How to complete this task:
After finding the line with "Some utility classes" in the data below, set down exactly each line through the one with "import apache_beam.runners.interactive.interactive_beam as", inclusive, and stop there.

Records provided:
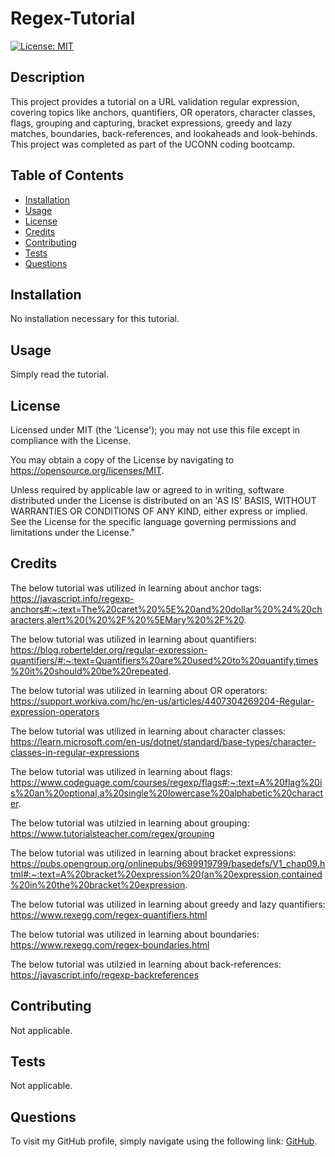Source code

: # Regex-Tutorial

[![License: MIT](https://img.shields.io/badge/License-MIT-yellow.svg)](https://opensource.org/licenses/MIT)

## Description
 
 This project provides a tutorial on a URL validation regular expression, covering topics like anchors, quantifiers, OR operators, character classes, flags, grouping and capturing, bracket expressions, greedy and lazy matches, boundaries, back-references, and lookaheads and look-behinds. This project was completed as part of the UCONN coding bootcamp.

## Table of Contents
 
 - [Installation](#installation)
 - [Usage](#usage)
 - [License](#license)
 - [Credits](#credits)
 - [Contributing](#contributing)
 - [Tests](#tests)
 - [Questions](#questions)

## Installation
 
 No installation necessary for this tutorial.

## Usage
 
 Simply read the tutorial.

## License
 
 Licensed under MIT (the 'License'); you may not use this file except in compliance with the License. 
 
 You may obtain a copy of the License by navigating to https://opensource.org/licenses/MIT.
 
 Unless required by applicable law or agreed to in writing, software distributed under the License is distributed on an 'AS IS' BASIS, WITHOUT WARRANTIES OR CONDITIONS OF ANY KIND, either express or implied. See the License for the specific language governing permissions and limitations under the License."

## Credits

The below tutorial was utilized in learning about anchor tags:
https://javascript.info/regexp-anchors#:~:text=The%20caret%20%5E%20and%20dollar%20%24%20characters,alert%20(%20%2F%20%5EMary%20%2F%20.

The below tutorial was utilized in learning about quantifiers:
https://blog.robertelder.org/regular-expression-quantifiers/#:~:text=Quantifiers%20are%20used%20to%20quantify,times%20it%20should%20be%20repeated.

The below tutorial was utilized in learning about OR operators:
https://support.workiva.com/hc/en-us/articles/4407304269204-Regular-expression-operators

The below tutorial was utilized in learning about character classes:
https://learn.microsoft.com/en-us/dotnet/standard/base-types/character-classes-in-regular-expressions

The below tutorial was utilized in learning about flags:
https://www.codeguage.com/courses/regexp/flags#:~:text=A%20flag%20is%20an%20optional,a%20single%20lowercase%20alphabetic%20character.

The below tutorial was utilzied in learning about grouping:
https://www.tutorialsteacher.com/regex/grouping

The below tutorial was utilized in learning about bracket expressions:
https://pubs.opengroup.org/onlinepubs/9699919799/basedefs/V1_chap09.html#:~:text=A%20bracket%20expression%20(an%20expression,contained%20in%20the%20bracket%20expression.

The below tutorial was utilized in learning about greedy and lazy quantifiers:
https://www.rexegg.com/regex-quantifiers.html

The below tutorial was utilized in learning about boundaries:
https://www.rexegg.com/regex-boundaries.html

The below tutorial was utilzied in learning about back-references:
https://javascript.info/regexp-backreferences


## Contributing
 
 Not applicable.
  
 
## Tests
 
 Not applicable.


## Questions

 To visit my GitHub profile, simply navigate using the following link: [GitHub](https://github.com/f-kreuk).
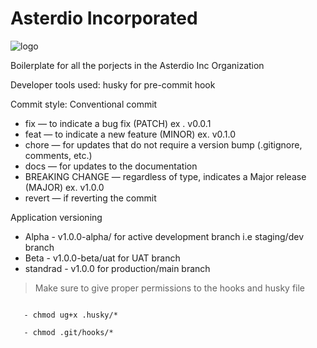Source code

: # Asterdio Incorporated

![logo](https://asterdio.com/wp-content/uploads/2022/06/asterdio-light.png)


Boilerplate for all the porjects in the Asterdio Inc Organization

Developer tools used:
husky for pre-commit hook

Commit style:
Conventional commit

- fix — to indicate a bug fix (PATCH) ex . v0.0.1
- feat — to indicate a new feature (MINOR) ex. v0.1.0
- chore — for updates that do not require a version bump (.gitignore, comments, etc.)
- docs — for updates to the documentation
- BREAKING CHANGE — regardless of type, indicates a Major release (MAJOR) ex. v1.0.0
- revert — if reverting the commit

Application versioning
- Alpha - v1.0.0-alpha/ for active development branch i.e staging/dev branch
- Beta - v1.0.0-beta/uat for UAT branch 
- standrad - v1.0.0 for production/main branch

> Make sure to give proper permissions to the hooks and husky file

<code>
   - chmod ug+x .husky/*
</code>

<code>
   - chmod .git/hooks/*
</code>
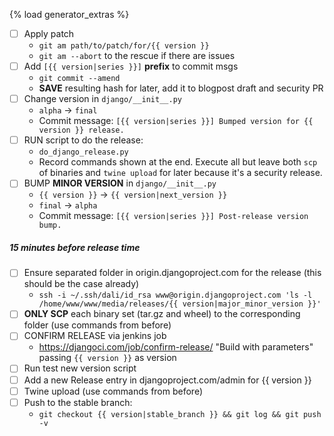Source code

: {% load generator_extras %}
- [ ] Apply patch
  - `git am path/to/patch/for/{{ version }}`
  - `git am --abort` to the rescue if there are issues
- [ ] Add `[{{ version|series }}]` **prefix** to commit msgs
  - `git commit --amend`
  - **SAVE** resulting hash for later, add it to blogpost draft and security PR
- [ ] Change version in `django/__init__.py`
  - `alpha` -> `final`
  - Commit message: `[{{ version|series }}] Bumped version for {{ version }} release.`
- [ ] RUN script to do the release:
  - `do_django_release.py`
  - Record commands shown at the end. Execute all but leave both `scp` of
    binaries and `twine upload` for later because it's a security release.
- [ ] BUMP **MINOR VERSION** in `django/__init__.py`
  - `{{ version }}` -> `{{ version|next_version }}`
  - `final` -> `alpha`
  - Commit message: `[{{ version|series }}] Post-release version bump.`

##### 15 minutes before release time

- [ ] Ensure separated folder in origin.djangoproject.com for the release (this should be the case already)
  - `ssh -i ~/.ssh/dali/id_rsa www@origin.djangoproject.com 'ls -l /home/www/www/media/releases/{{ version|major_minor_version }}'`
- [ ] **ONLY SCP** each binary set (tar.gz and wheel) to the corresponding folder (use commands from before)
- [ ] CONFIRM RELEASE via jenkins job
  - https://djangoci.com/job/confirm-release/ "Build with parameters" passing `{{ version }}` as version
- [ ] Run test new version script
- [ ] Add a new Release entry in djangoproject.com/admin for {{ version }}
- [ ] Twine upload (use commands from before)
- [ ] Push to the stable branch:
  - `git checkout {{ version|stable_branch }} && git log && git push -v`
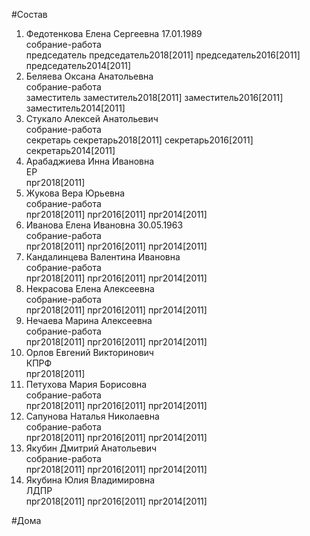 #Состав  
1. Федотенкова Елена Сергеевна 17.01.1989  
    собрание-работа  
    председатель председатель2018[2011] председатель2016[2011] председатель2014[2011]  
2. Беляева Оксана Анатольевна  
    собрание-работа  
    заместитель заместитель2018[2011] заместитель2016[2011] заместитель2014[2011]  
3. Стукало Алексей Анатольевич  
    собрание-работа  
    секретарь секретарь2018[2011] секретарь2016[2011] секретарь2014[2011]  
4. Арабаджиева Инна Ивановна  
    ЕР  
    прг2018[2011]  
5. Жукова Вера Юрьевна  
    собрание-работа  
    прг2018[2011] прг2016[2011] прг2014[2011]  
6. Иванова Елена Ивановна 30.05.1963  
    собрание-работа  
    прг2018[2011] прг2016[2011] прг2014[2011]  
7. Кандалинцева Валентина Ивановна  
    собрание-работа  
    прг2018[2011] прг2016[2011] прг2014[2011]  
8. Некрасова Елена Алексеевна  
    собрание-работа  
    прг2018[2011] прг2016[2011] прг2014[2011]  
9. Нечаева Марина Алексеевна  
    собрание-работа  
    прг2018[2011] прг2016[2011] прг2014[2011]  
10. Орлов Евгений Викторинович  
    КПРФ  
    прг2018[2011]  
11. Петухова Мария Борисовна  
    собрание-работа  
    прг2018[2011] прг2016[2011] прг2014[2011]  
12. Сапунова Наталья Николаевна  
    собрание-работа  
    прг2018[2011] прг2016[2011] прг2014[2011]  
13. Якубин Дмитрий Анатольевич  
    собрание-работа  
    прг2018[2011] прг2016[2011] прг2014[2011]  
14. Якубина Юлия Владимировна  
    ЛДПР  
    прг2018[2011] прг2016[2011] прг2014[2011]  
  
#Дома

...

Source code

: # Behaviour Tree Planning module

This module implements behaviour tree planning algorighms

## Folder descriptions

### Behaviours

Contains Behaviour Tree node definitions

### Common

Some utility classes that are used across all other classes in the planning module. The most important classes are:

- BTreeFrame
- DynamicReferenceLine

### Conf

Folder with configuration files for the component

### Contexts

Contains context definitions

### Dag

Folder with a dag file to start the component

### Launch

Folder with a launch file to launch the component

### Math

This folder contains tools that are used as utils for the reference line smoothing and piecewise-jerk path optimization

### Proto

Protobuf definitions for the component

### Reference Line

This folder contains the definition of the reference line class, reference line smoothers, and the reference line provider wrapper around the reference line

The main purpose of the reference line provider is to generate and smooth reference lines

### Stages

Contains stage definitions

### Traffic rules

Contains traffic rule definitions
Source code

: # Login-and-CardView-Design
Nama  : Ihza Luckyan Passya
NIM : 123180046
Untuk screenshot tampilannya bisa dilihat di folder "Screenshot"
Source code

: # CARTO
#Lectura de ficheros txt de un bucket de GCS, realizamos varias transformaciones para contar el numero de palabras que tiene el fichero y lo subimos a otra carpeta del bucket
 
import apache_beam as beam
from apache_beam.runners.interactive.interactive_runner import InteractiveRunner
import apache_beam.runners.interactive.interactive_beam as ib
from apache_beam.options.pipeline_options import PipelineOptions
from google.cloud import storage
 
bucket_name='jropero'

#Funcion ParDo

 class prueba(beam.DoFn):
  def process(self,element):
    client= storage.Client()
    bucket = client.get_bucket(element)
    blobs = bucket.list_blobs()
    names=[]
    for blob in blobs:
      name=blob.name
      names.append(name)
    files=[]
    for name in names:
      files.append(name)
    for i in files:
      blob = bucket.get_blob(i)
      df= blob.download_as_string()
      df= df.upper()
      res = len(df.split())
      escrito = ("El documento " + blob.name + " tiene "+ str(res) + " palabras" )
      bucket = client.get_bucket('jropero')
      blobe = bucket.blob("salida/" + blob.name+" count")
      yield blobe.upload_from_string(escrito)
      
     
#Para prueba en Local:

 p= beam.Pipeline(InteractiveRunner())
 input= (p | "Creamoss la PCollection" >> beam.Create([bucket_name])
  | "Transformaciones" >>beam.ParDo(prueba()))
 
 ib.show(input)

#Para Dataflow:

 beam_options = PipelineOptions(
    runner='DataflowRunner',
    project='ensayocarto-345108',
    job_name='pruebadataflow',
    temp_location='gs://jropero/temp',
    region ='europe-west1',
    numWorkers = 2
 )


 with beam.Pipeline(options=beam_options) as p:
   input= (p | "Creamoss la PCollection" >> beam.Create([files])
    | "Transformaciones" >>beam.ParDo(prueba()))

...

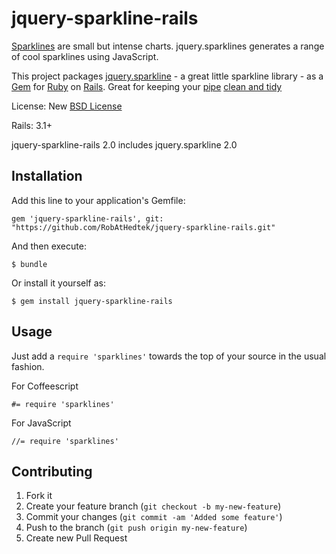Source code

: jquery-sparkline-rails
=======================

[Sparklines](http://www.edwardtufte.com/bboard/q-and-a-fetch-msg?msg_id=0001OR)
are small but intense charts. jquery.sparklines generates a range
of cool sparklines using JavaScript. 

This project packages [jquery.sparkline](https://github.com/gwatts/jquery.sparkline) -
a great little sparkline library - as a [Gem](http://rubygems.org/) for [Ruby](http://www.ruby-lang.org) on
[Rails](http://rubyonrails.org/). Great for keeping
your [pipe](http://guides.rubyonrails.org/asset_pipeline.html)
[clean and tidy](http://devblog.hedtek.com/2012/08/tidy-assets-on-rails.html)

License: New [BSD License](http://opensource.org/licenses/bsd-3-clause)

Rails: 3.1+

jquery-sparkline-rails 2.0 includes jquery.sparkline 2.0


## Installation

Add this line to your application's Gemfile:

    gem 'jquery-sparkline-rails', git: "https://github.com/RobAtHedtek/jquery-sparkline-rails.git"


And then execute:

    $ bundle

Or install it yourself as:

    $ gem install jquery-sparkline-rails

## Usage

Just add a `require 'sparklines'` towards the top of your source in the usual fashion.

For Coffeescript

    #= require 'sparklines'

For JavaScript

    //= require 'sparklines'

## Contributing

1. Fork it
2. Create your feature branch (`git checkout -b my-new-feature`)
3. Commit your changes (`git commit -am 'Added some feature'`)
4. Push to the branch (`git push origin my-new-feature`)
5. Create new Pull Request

Your solution:
Some utility classes that are used across all other classes in the planning module. The most important classes are:

- BTreeFrame
- DynamicReferenceLine

### Conf

Folder with configuration files for the component

### Contexts

Contains context definitions

### Dag

Folder with a dag file to start the component

### Launch

Folder with a launch file to launch the component

### Math

This folder contains tools that are used as utils for the reference line smoothing and piecewise-jerk path optimization

### Proto

Protobuf definitions for the component

### Reference Line

This folder contains the definition of the reference line class, reference line smoothers, and the reference line provider wrapper around the reference line

The main purpose of the reference line provider is to generate and smooth reference lines

### Stages

Contains stage definitions

### Traffic rules

Contains traffic rule definitions
Source code

: # Login-and-CardView-Design
Nama  : Ihza Luckyan Passya
NIM : 123180046
Untuk screenshot tampilannya bisa dilihat di folder "Screenshot"
Source code

: # CARTO
#Lectura de ficheros txt de un bucket de GCS, realizamos varias transformaciones para contar el numero de palabras que tiene el fichero y lo subimos a otra carpeta del bucket
 
import apache_beam as beam
from apache_beam.runners.interactive.interactive_runner import InteractiveRunner
import apache_beam.runners.interactive.interactive_beam as ib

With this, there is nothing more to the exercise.